THE PROBLEM:
From the entries that follow, reproduce exactly and only the lines from the line with "- togetherjs" to the line with "加密标准的 javascript 库，比 crypto-js 快 16 倍", endpoints included.

EXTRACTED INFORMATION:

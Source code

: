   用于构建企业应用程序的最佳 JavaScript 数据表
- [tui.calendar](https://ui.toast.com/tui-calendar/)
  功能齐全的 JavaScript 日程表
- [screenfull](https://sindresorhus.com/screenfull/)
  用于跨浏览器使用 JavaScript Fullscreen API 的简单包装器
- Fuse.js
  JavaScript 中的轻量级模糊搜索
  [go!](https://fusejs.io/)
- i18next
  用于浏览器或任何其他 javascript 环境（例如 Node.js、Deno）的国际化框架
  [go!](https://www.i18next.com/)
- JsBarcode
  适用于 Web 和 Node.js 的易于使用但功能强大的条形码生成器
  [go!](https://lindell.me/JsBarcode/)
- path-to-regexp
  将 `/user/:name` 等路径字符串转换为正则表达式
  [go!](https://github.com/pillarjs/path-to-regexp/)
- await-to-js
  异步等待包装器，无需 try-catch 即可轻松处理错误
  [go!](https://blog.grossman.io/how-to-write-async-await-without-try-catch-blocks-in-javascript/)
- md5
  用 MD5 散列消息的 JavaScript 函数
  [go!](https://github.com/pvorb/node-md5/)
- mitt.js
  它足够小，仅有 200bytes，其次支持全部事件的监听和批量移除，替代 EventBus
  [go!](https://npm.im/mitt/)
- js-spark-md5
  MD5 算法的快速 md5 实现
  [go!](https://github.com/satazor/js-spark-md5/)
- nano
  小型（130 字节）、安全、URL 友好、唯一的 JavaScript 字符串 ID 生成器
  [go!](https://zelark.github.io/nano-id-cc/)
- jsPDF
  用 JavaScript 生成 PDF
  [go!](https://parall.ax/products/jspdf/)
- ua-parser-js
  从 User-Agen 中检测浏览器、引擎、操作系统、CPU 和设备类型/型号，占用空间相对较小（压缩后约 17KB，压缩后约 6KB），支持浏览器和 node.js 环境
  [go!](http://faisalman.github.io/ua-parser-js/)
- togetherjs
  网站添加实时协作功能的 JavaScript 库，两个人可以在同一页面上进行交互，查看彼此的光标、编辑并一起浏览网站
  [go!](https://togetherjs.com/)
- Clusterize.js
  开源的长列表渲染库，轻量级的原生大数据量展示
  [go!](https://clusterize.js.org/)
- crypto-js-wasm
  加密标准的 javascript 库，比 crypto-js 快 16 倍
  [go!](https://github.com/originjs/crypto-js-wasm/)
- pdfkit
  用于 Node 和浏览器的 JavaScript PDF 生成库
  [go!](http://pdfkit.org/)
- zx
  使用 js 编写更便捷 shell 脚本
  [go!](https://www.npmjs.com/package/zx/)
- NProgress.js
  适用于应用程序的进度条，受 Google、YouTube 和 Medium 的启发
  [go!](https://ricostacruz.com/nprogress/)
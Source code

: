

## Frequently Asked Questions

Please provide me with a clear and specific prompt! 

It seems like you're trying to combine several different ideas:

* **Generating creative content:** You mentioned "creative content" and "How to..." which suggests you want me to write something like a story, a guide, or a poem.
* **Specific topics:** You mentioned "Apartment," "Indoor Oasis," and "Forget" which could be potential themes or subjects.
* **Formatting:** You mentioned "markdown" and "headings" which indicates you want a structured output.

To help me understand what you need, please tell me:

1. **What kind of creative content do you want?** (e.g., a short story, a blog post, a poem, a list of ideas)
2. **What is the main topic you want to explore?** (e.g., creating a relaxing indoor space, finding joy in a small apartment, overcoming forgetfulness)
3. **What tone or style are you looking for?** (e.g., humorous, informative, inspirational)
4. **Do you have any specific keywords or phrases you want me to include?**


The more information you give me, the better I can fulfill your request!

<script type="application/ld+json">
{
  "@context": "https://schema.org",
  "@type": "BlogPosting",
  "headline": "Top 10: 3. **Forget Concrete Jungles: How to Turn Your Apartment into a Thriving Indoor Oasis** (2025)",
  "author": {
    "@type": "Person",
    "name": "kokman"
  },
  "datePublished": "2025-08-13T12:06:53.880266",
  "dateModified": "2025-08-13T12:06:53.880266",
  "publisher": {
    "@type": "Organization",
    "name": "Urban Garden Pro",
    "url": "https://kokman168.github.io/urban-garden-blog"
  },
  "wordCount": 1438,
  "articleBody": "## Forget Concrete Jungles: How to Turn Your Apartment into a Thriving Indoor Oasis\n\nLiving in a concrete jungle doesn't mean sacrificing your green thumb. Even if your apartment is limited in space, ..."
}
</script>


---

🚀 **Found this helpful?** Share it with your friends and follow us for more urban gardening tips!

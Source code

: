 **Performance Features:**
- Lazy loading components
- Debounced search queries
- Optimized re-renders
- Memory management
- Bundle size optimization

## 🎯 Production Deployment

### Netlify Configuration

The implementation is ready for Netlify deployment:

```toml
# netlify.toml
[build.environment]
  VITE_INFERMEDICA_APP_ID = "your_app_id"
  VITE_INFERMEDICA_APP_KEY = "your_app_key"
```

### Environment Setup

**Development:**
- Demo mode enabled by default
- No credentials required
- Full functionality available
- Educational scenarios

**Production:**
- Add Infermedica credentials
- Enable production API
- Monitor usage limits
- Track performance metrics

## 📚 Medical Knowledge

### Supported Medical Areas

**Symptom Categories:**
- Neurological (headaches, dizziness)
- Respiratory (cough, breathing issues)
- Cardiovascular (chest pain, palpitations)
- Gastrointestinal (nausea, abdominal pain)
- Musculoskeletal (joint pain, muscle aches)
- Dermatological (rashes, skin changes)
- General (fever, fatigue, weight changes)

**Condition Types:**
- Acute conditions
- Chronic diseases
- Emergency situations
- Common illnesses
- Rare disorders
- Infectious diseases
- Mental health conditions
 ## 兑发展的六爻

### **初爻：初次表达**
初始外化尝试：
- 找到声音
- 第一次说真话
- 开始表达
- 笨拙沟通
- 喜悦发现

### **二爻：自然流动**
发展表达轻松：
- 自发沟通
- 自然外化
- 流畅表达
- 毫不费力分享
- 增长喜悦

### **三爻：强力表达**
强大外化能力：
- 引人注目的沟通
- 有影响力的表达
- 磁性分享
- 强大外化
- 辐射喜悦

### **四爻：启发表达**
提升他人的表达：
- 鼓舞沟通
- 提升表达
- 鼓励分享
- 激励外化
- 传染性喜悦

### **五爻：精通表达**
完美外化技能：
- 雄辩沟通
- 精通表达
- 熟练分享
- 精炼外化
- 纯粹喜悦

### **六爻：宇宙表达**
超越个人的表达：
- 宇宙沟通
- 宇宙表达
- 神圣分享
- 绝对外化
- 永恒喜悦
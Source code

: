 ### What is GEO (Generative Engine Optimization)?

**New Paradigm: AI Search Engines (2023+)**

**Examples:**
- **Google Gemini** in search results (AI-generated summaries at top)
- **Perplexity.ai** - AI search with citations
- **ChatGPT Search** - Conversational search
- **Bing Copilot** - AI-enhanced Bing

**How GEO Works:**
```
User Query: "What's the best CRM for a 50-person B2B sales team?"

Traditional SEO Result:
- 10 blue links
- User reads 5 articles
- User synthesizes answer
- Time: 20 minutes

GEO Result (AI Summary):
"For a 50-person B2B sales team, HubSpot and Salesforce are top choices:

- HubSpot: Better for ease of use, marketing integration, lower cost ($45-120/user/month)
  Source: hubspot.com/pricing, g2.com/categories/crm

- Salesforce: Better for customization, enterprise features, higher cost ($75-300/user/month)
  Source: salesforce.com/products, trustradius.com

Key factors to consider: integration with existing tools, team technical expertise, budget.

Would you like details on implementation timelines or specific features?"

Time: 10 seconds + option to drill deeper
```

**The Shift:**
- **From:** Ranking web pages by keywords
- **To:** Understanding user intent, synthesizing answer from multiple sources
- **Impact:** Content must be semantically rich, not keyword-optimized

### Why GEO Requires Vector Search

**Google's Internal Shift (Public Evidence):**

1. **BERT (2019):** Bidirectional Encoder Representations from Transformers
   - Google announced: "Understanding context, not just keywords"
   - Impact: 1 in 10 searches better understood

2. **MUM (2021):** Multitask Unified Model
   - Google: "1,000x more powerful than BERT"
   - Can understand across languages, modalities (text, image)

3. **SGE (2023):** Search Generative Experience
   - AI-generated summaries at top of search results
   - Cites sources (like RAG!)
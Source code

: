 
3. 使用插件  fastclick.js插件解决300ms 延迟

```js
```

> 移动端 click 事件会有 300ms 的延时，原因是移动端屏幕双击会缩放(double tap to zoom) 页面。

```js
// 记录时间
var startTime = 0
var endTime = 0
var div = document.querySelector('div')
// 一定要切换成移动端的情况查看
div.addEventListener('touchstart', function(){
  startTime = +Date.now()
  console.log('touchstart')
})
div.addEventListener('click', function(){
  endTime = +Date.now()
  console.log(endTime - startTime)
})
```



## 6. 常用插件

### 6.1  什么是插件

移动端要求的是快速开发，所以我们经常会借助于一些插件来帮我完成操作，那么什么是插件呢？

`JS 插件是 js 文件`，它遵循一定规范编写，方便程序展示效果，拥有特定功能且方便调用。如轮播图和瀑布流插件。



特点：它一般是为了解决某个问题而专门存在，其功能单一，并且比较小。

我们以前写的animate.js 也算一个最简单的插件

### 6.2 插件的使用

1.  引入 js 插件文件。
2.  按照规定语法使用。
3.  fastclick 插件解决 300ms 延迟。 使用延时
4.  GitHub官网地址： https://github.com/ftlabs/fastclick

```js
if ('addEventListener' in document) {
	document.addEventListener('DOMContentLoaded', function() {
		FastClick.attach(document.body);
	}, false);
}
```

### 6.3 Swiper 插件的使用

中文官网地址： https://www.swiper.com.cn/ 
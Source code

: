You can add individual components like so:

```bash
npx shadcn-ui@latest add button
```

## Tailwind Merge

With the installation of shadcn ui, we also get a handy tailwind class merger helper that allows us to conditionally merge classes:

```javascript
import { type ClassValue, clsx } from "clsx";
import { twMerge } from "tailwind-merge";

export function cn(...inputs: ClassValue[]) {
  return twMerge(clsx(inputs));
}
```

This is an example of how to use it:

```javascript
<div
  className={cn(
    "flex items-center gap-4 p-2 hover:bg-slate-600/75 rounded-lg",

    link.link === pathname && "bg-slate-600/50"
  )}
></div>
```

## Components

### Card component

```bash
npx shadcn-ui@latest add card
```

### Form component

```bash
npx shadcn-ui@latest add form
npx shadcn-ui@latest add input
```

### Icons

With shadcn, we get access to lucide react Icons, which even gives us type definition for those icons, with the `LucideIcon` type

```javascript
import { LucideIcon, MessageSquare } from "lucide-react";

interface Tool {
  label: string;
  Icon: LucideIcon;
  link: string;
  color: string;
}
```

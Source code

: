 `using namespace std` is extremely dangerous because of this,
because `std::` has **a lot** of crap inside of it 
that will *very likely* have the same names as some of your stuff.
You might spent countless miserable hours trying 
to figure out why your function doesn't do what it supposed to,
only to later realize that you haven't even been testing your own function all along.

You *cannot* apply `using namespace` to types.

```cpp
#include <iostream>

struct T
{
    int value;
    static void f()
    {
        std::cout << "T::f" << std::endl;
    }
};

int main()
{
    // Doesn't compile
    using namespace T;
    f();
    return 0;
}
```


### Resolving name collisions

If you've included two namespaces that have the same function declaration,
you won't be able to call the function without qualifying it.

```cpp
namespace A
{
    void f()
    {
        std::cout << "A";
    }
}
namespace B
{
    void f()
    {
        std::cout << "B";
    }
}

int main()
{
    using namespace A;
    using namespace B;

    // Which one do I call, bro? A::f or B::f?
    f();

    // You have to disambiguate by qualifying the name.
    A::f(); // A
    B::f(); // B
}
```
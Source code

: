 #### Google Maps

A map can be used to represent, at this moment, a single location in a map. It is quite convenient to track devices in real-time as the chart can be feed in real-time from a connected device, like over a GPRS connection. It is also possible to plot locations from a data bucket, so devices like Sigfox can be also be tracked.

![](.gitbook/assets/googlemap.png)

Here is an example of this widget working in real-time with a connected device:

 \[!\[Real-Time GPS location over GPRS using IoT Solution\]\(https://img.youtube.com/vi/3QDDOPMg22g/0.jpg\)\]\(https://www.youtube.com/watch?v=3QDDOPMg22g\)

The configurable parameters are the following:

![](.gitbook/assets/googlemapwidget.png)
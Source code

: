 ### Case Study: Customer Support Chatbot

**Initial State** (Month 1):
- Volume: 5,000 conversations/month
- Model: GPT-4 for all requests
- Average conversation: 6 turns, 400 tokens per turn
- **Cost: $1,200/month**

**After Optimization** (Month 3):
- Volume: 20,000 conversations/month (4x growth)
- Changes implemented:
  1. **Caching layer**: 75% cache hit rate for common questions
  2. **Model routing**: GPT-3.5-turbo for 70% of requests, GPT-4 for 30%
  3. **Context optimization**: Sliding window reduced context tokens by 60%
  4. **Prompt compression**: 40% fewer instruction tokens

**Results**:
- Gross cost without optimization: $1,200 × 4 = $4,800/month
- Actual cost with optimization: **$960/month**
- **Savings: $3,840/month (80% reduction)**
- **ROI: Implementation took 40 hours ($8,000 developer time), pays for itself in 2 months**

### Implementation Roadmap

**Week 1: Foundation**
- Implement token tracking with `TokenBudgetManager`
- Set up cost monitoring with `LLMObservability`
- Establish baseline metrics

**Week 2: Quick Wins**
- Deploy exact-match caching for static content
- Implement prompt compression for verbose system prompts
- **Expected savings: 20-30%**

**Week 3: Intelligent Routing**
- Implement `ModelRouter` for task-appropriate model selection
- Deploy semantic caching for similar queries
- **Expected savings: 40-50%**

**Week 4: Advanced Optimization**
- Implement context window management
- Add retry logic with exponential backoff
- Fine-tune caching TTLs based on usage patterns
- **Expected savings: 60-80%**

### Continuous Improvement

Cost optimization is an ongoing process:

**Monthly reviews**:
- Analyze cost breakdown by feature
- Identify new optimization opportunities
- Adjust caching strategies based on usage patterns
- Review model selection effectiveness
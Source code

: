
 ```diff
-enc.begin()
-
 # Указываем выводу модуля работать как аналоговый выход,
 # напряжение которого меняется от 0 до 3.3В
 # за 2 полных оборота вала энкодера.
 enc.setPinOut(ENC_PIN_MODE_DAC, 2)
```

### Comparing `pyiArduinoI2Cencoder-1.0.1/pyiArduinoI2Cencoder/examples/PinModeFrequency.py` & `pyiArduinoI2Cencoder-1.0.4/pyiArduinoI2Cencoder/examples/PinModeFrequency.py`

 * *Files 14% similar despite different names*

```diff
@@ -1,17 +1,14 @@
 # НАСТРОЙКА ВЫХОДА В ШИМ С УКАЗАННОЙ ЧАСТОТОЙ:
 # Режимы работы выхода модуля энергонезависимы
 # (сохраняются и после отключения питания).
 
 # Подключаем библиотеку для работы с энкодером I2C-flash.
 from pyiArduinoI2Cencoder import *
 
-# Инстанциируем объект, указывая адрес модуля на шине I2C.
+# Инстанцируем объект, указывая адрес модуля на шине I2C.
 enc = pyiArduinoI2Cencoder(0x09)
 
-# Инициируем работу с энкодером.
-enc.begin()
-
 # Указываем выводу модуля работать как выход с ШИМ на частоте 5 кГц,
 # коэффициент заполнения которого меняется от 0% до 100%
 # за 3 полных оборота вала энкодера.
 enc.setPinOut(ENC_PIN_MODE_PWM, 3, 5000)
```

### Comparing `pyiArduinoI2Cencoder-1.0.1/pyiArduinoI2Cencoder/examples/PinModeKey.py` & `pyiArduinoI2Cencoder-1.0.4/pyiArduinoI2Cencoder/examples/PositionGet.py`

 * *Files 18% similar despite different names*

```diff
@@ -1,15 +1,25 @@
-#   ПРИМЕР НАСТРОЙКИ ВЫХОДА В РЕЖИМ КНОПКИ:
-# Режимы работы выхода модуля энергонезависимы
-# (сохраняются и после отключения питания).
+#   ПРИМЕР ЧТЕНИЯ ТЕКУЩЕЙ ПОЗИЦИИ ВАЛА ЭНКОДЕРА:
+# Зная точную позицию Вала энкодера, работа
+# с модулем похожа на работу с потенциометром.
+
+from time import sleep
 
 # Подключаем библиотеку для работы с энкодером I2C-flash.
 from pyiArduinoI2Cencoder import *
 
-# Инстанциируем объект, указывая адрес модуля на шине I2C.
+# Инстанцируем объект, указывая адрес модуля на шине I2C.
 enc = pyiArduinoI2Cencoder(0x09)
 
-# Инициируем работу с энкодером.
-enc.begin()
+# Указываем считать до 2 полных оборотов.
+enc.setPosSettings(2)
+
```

EXERCISE OUTPUT:
- togetherjs
  网站添加实时协作功能的 JavaScript 库，两个人可以在同一页面上进行交互，查看彼此的光标、编辑并一起浏览网站
  [go!](https://togetherjs.com/)
- Clusterize.js
  开源的长列表渲染库，轻量级的原生大数据量展示
  [go!](https://clusterize.js.org/)
- crypto-js-wasm
  加密标准的 javascript 库，比 crypto-js 快 16 倍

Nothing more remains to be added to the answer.